Snapchat: Think Differently
By Shlomo Maital
Snapchat Founders: Bobby Murphy, Evan Spiegel
Stanford University undergraduates Bobby Murphy and Evan Spiegel had an unconventional observation about social media – one that made them billionaires.
“What makes a social network valuable? In the Facebook era, everyone believed they became valuable by amassing more and more users. Obvious, right?
But Spiegel noticed, that in real life, most of us spend more of our time with just a few friends, whose value outweighs huge numbers of looser ties. So from their Stanford dorm rooms, they made Snapchat an app that would send DISAPPEARING photos and images, n a way that “more closely mimicked the dynamics of a real world conversation” (See Katie Benner, NYT, Feb 3). It would raise the appeal of Snapchat as a service that people used with a small number of good friends.

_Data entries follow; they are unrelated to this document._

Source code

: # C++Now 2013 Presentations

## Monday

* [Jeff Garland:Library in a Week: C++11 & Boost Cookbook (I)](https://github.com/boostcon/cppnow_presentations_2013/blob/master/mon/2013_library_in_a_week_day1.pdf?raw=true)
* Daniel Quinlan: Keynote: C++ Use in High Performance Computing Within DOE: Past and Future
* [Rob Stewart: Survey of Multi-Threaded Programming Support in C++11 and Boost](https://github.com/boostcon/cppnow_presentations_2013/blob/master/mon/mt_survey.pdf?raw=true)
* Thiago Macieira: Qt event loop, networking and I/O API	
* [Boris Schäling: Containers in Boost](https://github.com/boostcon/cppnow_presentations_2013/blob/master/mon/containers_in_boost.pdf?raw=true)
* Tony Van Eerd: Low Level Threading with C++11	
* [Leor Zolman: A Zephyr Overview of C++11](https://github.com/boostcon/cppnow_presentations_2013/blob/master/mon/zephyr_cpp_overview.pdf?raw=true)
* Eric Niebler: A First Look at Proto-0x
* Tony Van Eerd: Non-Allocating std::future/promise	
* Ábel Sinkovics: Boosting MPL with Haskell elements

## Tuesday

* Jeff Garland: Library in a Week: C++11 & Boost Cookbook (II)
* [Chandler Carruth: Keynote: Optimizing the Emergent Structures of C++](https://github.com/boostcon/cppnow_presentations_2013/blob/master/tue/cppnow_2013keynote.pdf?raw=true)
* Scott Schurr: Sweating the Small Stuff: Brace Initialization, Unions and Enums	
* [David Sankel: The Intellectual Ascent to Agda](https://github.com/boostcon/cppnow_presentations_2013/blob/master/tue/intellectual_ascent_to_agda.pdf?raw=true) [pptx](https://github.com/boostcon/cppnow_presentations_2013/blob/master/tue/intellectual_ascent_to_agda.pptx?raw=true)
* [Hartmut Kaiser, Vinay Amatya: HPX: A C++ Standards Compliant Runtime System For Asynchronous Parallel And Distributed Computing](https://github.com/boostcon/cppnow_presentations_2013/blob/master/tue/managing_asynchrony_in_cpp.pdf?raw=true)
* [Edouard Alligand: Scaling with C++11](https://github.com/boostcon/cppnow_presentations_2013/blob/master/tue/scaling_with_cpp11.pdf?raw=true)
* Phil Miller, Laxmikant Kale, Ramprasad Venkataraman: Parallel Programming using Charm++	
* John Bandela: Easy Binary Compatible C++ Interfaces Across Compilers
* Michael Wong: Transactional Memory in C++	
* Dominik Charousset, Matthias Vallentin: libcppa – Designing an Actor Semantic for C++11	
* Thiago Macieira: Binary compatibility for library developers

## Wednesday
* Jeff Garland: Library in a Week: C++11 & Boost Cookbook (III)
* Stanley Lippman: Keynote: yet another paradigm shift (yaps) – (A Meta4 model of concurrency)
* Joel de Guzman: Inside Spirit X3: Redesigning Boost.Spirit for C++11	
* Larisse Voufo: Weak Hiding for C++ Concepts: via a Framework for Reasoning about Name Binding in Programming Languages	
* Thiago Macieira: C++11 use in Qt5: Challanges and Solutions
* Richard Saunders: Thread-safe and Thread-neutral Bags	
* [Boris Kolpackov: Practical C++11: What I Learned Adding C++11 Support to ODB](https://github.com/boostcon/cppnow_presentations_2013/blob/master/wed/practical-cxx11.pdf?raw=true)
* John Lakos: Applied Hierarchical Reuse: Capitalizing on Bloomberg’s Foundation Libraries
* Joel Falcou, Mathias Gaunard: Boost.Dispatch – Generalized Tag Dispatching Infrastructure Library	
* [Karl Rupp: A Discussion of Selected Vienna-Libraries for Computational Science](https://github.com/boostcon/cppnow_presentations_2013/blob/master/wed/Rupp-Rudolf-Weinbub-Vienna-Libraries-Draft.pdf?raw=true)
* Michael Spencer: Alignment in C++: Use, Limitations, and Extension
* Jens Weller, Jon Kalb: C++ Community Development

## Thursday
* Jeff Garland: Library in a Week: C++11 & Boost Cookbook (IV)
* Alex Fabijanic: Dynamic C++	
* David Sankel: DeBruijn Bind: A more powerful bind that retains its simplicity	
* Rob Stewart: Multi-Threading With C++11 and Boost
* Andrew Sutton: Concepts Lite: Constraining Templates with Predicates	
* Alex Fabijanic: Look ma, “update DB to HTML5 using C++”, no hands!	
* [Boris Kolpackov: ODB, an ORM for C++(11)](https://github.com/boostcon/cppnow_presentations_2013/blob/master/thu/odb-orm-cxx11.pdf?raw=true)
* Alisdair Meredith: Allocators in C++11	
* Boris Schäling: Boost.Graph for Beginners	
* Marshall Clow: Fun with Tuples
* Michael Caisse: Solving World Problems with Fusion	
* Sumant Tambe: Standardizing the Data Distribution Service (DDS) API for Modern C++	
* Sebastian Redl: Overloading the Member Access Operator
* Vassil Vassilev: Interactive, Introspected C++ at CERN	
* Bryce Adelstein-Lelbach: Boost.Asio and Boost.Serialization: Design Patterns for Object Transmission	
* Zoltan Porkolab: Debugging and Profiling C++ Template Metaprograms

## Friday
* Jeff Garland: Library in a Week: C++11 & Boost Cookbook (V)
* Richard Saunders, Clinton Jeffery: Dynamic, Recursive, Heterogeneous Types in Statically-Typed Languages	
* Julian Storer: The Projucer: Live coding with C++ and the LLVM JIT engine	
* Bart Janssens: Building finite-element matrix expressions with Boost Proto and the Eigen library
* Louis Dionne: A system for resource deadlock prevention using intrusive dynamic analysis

And were they ever right!! Snapchat is now close to an IPO, and it will be valued at billions of dollars.
It’s not just that the two founders practiced ‘think differently’. They did think differently, but in a way that appealed to the way we live, think, interact and chat with friends. Think differently is fine, but it has to be focused, built on solid foundations of the way people behave, and the way we observe people behave.
Innovator — check out social media, and innovations in general. Can you think different? Can you alter the basic principles, so that the device or service more closely matches the way we behave in the real non-digital world? If so, you can be the next Snapchat startup moguls.